* **TASK DIRECTIONS**
Give back every record below, character for character.

* **Stored data entries**
□ □ □ □ □

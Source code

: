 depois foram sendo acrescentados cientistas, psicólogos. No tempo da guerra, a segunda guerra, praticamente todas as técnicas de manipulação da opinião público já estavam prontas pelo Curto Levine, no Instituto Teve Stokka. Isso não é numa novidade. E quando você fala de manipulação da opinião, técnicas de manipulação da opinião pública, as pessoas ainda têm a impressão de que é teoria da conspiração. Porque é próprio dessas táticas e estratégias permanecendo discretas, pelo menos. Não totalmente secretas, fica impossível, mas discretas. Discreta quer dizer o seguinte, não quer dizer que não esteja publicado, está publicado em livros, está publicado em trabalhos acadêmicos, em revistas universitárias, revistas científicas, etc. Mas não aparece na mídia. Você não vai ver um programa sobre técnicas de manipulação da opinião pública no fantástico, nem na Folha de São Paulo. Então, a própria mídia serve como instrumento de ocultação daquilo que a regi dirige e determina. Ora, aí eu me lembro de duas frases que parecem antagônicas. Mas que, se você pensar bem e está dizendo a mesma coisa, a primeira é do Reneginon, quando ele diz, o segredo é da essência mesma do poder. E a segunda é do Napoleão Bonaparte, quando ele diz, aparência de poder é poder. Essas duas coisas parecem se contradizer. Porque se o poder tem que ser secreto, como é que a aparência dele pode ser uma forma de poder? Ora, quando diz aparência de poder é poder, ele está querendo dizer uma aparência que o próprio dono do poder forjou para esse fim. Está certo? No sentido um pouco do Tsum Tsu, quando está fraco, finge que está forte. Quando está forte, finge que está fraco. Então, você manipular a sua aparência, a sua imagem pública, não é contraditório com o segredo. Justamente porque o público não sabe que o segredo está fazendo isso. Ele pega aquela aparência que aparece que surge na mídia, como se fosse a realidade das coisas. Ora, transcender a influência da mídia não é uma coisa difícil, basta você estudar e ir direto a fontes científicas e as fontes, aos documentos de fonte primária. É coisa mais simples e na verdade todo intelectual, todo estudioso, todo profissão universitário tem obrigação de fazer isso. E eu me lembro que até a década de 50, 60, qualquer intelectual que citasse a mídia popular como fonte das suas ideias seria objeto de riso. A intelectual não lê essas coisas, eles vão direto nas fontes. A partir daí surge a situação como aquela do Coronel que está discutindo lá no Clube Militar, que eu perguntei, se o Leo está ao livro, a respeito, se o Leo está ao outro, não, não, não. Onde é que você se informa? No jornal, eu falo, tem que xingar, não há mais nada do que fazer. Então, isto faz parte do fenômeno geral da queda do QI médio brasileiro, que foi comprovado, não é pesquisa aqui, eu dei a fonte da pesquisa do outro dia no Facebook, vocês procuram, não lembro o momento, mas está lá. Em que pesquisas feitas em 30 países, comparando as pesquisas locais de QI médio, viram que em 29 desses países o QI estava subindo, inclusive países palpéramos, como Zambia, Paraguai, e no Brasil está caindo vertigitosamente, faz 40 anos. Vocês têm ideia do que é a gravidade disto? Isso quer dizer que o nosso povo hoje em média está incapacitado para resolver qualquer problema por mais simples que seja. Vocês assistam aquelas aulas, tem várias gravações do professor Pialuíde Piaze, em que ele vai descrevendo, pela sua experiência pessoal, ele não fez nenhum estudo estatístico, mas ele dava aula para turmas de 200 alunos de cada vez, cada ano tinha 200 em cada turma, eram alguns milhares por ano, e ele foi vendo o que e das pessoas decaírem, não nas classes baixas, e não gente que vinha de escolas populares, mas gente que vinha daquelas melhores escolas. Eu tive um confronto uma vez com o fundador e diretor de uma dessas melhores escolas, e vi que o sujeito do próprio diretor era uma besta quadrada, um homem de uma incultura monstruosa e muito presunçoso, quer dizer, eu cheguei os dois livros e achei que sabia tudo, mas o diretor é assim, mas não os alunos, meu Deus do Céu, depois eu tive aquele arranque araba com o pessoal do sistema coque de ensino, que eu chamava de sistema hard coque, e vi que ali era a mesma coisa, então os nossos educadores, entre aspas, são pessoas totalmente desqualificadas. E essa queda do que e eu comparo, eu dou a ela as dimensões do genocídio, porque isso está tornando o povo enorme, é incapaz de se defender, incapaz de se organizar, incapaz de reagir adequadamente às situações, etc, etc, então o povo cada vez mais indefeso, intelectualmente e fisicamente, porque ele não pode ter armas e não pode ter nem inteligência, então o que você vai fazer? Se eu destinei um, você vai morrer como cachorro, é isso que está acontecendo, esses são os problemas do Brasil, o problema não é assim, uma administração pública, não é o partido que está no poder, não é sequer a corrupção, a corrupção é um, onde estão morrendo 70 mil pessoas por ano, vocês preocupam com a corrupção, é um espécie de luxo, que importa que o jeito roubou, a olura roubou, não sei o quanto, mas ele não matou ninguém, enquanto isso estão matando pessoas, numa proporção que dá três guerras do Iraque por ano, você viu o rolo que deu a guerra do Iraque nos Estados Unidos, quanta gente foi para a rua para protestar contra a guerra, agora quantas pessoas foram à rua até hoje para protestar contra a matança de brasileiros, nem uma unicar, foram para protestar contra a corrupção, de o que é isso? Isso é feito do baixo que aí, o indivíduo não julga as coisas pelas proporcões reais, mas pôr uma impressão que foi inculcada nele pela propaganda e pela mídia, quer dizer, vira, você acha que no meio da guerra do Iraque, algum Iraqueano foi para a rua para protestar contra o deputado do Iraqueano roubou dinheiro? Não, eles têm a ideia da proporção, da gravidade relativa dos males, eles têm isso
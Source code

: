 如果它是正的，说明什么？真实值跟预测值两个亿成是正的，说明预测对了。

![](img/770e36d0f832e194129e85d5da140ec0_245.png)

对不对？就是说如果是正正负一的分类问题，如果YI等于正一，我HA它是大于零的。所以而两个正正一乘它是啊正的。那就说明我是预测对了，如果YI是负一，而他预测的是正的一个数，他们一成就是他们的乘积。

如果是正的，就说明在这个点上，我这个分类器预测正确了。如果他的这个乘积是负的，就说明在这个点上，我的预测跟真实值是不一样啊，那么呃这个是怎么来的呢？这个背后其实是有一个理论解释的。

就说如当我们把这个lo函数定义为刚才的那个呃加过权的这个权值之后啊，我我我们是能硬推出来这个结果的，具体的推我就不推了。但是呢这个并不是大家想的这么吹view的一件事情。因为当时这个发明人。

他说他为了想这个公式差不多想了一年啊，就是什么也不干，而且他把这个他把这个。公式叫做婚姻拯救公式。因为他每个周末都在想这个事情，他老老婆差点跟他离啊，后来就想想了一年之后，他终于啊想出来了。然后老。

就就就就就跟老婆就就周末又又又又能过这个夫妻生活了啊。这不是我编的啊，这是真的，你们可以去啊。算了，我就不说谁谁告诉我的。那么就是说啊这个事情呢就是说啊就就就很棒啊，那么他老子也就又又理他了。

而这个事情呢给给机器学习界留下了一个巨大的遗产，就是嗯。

□ □ □ □ □

* **ANSWER SECTION**
Source code

: depois foram sendo acrescentados cientistas, psicólogos. No tempo da guerra, a segunda guerra, praticamente todas as técnicas de manipulação da opinião público já estavam prontas pelo Curto Levine, no Instituto Teve Stokka. Isso não é numa novidade. E quando você fala de manipulação da opinião, técnicas de manipulação da opinião pública, as pessoas ainda têm a impressão de que é teoria da conspiração. Porque é próprio dessas táticas e estratégias permanecendo discretas, pelo menos. Não totalmente secretas, fica impossível, mas discretas. Discreta quer dizer o seguinte, não quer dizer que não esteja publicado, está publicado em livros, está publicado em trabalhos acadêmicos, em revistas universitárias, revistas científicas, etc. Mas não aparece na mídia. Você não vai ver um programa sobre técnicas de manipulação da opinião pública no fantástico, nem na Folha de São Paulo. Então, a própria mídia serve como instrumento de ocultação daquilo que a regi dirige e determina. Ora, aí eu me lembro de duas frases que parecem antagônicas. Mas que, se você pensar bem e está dizendo a mesma coisa, a primeira é do Reneginon, quando ele diz, o segredo é da essência mesma do poder. E a segunda é do Napoleão Bonaparte, quando ele diz, aparência de poder é poder. Essas duas coisas parecem se contradizer. Porque se o poder tem que ser secreto, como é que a aparência dele pode ser uma forma de poder? Ora, quando diz aparência de poder é poder, ele está querendo dizer uma aparência que o próprio dono do poder forjou para esse fim. Está certo? No sentido um pouco do Tsum Tsu, quando está fraco, finge que está forte. Quando está forte, finge que está fraco. Então, você manipular a sua aparência, a sua imagem pública, não é contraditório com o segredo. Justamente porque o público não sabe que o segredo está fazendo isso. Ele pega aquela aparência que aparece que surge na mídia, como se fosse a realidade das coisas. Ora, transcender a influência da mídia não é uma coisa difícil, basta você estudar e ir direto a fontes científicas e as fontes, aos documentos de fonte primária. É coisa mais simples e na verdade todo intelectual, todo estudioso, todo profissão universitário tem obrigação de fazer isso. E eu me lembro que até a década de 50, 60, qualquer intelectual que citasse a mídia popular como fonte das suas ideias seria objeto de riso. A intelectual não lê essas coisas, eles vão direto nas fontes. A partir daí surge a situação como aquela do Coronel que está discutindo lá no Clube Militar, que eu perguntei, se o Leo está ao livro, a respeito, se o Leo está ao outro, não, não, não. Onde é que você se informa? No jornal, eu falo, tem que xingar, não há mais nada do que fazer. Então, isto faz parte do fenômeno geral da queda do QI médio brasileiro, que foi comprovado, não é pesquisa aqui, eu dei a fonte da pesquisa do outro dia no Facebook, vocês procuram, não lembro o momento, mas está lá. Em que pesquisas feitas em 30 países, comparando as pesquisas locais de QI médio, viram que em 29 desses países o QI estava subindo, inclusive países palpéramos, como Zambia, Paraguai, e no Brasil está caindo vertigitosamente, faz 40 anos. Vocês têm ideia do que é a gravidade disto? Isso quer dizer que o nosso povo hoje em média está incapacitado para resolver qualquer problema por mais simples que seja. Vocês assistam aquelas aulas, tem várias gravações do professor Pialuíde Piaze, em que ele vai descrevendo, pela sua experiência pessoal, ele não fez nenhum estudo estatístico, mas ele dava aula para turmas de 200 alunos de cada vez, cada ano tinha 200 em cada turma, eram alguns milhares por ano, e ele foi vendo o que e das pessoas decaírem, não nas classes baixas, e não gente que vinha de escolas populares, mas gente que vinha daquelas melhores escolas. Eu tive um confronto uma vez com o fundador e diretor de uma dessas melhores escolas, e vi que o sujeito do próprio diretor era uma besta quadrada, um homem de uma incultura monstruosa e muito presunçoso, quer dizer, eu cheguei os dois livros e achei que sabia tudo, mas o diretor é assim, mas não os alunos, meu Deus do Céu, depois eu tive aquele arranque araba com o pessoal do sistema coque de ensino, que eu chamava de sistema hard coque, e vi que ali era a mesma coisa, então os nossos educadores, entre aspas, são pessoas totalmente desqualificadas. E essa queda do que e eu comparo, eu dou a ela as dimensões do genocídio, porque isso está tornando o povo enorme, é incapaz de se defender, incapaz de se organizar, incapaz de reagir adequadamente às situações, etc, etc, então o povo cada vez mais indefeso, intelectualmente e fisicamente, porque ele não pode ter armas e não pode ter nem inteligência, então o que você vai fazer? Se eu destinei um, você vai morrer como cachorro, é isso que está acontecendo, esses são os problemas do Brasil, o problema não é assim, uma administração pública, não é o partido que está no poder, não é sequer a corrupção, a corrupção é um, onde estão morrendo 70 mil pessoas por ano, vocês preocupam com a corrupção, é um espécie de luxo, que importa que o jeito roubou, a olura roubou, não sei o quanto, mas ele não matou ninguém, enquanto isso estão matando pessoas, numa proporção que dá três guerras do Iraque por ano, você viu o rolo que deu a guerra do Iraque nos Estados Unidos, quanta gente foi para a rua para protestar contra a guerra, agora quantas pessoas foram à rua até hoje para protestar contra a matança de brasileiros, nem uma unicar, foram para protestar contra a corrupção, de o que é isso? Isso é feito do baixo que aí, o indivíduo não julga as coisas pelas proporcões reais, mas pôr uma impressão que foi inculcada nele pela propaganda e pela mídia, quer dizer, vira, você acha que no meio da guerra do Iraque, algum Iraqueano foi para a rua para protestar contra o deputado do Iraqueano roubou dinheiro? Não, eles têm a ideia da proporção, da gravidade relativa dos males, eles têm isso
Source code

: 如果它是正的，说明什么？真实值跟预测值两个亿成是正的，说明预测对了。

![](img/770e36d0f832e194129e85d5da140ec0_245.png)

对不对？就是说如果是正正负一的分类问题，如果YI等于正一，我HA它是大于零的。所以而两个正正一乘它是啊正的。那就说明我是预测对了，如果YI是负一，而他预测的是正的一个数，他们一成就是他们的乘积。

如果是正的，就说明在这个点上，我这个分类器预测正确了。如果他的这个乘积是负的，就说明在这个点上，我的预测跟真实值是不一样啊，那么呃这个是怎么来的呢？这个背后其实是有一个理论解释的。

就说如当我们把这个lo函数定义为刚才的那个呃加过权的这个权值之后啊，我我我们是能硬推出来这个结果的，具体的推我就不推了。但是呢这个并不是大家想的这么吹view的一件事情。因为当时这个发明人。

他说他为了想这个公式差不多想了一年啊，就是什么也不干，而且他把这个他把这个。公式叫做婚姻拯救公式。因为他每个周末都在想这个事情，他老老婆差点跟他离啊，后来就想想了一年之后，他终于啊想出来了。然后老。

就就就就就跟老婆就就周末又又又又能过这个夫妻生活了啊。这不是我编的啊，这是真的，你们可以去啊。算了，我就不说谁谁告诉我的。那么就是说啊这个事情呢就是说啊就就就很棒啊，那么他老子也就又又理他了。

而这个事情呢给给机器学习界留下了一个巨大的遗产，就是嗯。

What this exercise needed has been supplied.